**How to complete this task:** In the listing below, a line holding "To provide a comparative assessment of DNS" and a line holding "of access networks." mark the range. Retype both exactly, with all lines between them.

++++

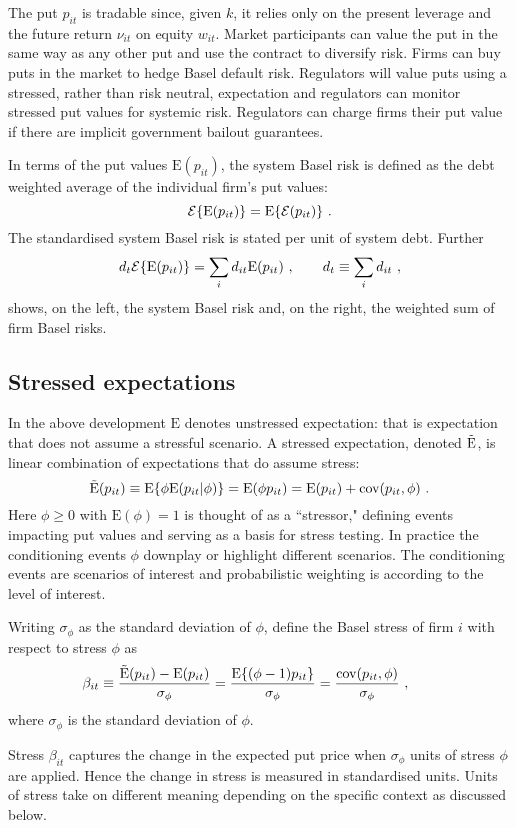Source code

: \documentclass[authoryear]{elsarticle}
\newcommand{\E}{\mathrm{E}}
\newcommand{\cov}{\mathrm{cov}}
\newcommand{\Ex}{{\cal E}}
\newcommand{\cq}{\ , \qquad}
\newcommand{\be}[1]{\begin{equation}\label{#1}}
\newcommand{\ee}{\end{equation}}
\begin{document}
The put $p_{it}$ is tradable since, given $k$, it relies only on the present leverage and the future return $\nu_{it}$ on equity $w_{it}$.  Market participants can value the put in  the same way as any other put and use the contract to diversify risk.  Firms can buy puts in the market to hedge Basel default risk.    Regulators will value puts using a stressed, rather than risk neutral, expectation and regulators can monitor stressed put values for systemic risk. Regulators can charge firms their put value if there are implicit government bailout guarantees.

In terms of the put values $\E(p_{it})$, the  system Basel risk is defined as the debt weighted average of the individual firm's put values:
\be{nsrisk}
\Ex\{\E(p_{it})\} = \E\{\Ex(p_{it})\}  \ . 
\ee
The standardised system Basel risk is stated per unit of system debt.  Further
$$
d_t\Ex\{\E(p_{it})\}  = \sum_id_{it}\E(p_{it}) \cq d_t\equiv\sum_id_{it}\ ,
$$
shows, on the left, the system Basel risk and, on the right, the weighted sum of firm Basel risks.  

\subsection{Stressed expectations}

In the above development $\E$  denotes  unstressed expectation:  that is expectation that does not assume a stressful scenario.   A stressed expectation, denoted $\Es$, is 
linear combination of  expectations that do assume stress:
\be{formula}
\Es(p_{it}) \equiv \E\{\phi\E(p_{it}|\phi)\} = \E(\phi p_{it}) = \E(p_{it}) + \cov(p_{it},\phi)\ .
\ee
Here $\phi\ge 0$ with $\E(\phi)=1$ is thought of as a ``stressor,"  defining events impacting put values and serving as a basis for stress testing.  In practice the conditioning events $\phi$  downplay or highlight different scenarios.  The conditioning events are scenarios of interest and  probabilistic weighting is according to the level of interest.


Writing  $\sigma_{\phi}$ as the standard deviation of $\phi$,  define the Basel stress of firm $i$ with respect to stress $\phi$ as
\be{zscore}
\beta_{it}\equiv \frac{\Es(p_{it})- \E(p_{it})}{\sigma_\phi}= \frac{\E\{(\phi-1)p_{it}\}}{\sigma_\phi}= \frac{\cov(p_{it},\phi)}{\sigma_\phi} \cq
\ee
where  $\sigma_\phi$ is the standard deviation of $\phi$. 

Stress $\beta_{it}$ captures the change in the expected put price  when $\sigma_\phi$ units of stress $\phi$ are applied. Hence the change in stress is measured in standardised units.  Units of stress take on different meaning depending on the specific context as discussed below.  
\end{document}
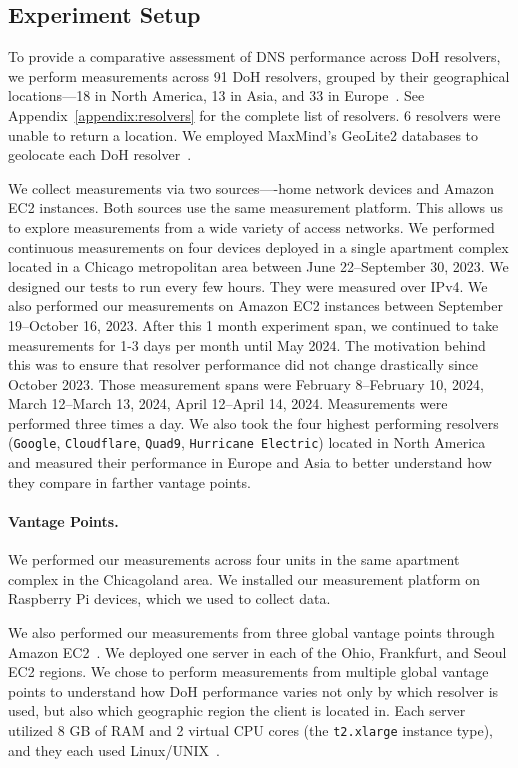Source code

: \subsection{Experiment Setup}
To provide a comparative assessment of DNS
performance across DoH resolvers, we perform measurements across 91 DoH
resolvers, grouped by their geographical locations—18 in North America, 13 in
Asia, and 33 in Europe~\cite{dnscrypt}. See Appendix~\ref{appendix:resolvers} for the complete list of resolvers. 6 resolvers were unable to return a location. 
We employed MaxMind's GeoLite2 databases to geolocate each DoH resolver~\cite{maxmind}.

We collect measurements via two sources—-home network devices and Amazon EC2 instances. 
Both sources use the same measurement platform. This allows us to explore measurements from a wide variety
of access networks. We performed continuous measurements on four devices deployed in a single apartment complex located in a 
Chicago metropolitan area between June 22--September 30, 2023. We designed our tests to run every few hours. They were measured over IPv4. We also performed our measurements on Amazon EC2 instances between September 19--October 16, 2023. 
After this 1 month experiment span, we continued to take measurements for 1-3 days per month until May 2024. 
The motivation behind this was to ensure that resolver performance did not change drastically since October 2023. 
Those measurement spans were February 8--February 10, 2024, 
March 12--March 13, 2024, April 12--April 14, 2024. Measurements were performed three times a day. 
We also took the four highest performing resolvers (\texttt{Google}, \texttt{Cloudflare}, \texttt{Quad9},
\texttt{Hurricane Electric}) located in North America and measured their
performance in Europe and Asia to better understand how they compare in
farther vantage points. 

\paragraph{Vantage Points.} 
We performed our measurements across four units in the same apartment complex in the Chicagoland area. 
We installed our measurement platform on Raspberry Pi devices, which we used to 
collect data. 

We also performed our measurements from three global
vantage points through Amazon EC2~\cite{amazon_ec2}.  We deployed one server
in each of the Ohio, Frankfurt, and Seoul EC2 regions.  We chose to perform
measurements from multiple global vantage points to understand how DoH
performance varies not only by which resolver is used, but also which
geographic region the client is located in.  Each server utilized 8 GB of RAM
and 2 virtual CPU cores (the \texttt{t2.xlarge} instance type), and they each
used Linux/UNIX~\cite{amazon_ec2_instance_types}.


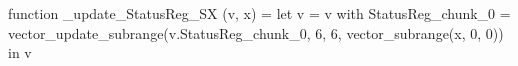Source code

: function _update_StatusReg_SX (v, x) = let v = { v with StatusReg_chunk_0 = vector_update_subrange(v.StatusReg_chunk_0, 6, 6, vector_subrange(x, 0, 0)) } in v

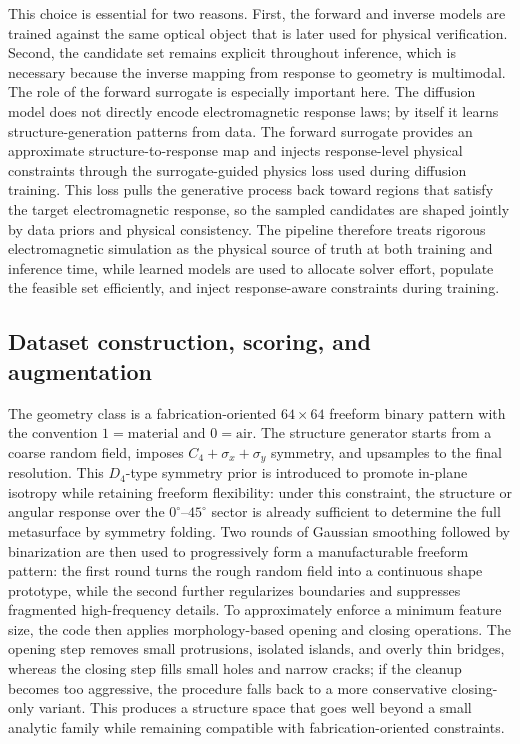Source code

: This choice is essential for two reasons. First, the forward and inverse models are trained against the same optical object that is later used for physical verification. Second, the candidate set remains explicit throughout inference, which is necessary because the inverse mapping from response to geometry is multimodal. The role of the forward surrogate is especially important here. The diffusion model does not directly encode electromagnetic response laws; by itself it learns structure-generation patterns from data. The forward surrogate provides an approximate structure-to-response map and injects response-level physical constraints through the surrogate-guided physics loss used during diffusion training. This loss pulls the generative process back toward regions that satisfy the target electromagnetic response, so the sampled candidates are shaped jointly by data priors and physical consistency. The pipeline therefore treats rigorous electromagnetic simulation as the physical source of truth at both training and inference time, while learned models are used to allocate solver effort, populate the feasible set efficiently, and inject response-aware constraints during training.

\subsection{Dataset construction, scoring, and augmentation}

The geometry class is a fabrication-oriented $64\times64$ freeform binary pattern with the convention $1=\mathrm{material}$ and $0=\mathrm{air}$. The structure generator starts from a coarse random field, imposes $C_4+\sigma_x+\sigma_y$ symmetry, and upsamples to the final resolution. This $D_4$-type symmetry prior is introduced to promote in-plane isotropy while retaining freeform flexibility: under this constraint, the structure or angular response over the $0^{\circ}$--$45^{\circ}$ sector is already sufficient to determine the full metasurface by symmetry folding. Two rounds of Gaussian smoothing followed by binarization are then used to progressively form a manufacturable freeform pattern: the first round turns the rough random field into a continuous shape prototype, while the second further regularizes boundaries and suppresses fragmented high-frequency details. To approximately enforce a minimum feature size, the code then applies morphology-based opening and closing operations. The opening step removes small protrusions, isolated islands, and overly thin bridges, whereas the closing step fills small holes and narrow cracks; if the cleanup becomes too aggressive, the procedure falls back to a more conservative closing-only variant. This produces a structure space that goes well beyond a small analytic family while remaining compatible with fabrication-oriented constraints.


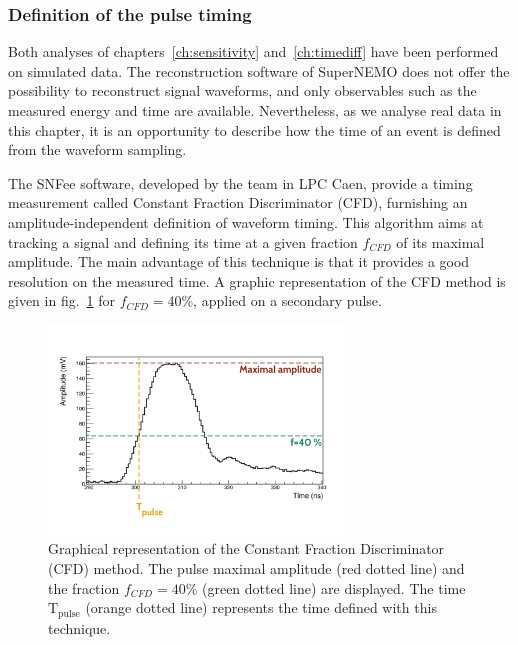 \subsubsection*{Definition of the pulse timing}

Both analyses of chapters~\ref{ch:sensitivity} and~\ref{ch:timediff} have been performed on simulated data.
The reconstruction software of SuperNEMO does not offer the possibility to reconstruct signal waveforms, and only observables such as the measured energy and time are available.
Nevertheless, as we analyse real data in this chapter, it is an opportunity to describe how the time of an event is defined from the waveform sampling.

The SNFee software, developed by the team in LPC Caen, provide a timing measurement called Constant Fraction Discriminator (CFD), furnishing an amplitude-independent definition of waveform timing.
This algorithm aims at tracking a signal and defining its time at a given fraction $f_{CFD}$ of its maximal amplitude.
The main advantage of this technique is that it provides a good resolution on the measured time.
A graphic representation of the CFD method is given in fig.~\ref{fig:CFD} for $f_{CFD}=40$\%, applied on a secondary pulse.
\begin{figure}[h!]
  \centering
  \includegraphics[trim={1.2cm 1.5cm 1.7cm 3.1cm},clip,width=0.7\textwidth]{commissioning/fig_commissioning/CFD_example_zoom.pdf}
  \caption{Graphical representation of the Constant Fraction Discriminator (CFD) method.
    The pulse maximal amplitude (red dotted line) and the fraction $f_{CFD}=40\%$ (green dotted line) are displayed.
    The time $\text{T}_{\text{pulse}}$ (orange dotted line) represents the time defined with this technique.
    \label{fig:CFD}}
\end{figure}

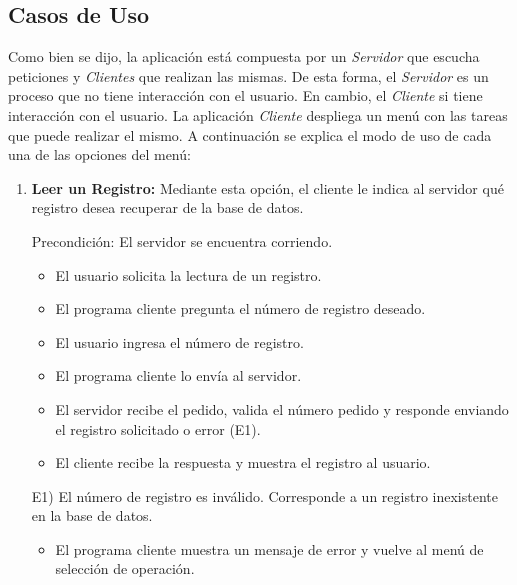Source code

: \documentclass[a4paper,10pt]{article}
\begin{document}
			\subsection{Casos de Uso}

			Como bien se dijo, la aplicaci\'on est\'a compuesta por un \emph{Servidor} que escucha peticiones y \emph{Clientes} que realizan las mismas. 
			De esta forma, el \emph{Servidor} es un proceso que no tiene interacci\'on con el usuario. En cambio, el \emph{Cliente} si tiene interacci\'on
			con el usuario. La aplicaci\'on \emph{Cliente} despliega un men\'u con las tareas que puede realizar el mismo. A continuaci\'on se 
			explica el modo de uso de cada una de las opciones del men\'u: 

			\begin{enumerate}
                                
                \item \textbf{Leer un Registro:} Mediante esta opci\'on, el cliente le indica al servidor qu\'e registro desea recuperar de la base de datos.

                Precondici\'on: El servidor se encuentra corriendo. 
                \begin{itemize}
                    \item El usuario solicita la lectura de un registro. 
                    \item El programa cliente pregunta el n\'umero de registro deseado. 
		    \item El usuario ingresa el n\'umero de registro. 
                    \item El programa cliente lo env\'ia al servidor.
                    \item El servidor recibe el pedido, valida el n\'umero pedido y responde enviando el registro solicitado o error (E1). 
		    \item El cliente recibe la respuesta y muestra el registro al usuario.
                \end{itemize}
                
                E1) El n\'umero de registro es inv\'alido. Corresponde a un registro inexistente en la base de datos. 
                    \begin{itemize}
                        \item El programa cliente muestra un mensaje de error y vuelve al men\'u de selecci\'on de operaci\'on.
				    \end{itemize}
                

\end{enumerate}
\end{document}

++++

**Reply to the task:**
To provide a comparative assessment of DNS
performance across DoH resolvers, we perform measurements across 91 DoH
resolvers, grouped by their geographical locations—18 in North America, 13 in
Asia, and 33 in Europe~\cite{dnscrypt}. See Appendix~\ref{appendix:resolvers} for the complete list of resolvers. 6 resolvers were unable to return a location. 
We employed MaxMind's GeoLite2 databases to geolocate each DoH resolver~\cite{maxmind}.

We collect measurements via two sources—-home network devices and Amazon EC2 instances. 
Both sources use the same measurement platform. This allows us to explore measurements from a wide variety
of access networks. We performed continuous measurements on four devices deployed in a single apartment complex located in a 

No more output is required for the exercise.